A.Pursuant to that certain Office Lease dated as of April 1, 2011 (the “Original Lease”), by and between 1400 FASHION ISLAND LLC, a Delaware limited liability company (“Original Landlord”), Landlord’s predecessor-in-interest as landlord under the Original Lease, and Tenant, as amended pursuant to that certain First Amendment to Lease dated August 28, 2011 by and between Original Landlord and Tenant (“First Amendment”), as further amended by that certain Second Amendment to Lease dated November 1, 2012 by and between Original Landlord and Tenant (“Second Amendment”) and as further amended by that certain Third Amendment to Lease dated March 19, 2014 by and between Original Landlord and Tenant (“Third Amendment”), Tenant is leasing from Landlord Suites 700, 602 and 603 (the “Premises”) in that certain office building commonly known as Century Centre II located at 0000 Xxxxxxx Xxxxxx Xxxxxxxxx, Xxx Xxxxx, Xxxxxxxxxx (the “Project”). The Original Lease, First Amendment, Second Amendment and Third Amendment are referred to herein collectively as the “Lease”. Capitalized terms used herein but not otherwise defined shall have the meanings given to such terms in the Lease.
B.The Term of the Lease is scheduled to expire on May 31, 2017 (the “Scheduled Expiration Date”), and the parties have agreed to terminate the Lease prior to the Scheduled Expiration Date upon and subject to the terms and conditions contained in this Agreement.
C.The Additional Premises Term with respect to Suite 310 previously expired and Tenant has returned Suite 310 to Landlord in accordance with the Third Amendment, so all references in this Agreement to “Premises” shall exclude Suite 310.

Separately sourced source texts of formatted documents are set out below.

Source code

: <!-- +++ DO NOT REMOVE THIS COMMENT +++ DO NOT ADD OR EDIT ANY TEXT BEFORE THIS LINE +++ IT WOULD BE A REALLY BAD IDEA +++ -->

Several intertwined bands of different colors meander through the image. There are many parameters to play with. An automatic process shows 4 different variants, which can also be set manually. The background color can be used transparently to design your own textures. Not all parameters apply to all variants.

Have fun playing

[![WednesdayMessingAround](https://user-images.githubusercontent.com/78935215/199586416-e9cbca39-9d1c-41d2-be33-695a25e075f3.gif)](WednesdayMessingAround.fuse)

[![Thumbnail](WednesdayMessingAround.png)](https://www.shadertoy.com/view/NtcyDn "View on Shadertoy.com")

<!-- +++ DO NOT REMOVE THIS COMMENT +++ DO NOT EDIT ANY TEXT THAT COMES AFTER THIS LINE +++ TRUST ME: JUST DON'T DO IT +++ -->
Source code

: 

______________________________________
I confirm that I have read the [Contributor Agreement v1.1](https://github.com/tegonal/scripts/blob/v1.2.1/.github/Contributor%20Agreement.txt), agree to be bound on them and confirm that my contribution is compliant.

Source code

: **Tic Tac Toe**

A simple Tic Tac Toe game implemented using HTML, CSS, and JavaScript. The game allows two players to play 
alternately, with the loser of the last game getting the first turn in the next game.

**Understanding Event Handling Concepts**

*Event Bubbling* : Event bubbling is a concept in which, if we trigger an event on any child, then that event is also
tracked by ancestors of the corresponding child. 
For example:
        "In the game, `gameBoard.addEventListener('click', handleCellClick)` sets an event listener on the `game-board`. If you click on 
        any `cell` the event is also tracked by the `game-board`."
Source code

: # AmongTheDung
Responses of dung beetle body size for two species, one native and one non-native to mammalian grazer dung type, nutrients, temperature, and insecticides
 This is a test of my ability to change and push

NOW, THEREFORE, in consideration of the above recitals which by this reference are incorporated herein, the mutual covenants and conditions contained herein and other valuable consideration, the receipt and sufficiency of which are hereby acknowledged, the parties agree as follows:
1.Effective Termination Date. Effective as of 11:59 P.M. San Mateo time on April 30, 2015 (the "Effective Termination Date") and subject to the conditions, contingencies, covenants, representations, warranties, indemnities, releases and other agreements contained in this Agreement, including, without limitation, performance of the covenants set forth in Paragraph 5 below, and the provisions of Paragraph 9 hereof, the Lease is hereby terminated as of the Effective Termination Date and the Term of the Lease shall expire with the same force and effect as if the Term was, by the provisions of the Lease, fixed to expire on the Effective Termination Date rather than the Scheduled Expiration Date. Notwithstanding anything herein to the contrary, if the Conditions to Effectiveness (defined in Paragraph 9 below) are not all satisfied on or prior to the dates specified in Paragraphs 9(a) through 9(c), then this Agreement shall automatically terminate and the Lease shall be deemed to have remained in full force and effect as if this Agreement had not been entered into.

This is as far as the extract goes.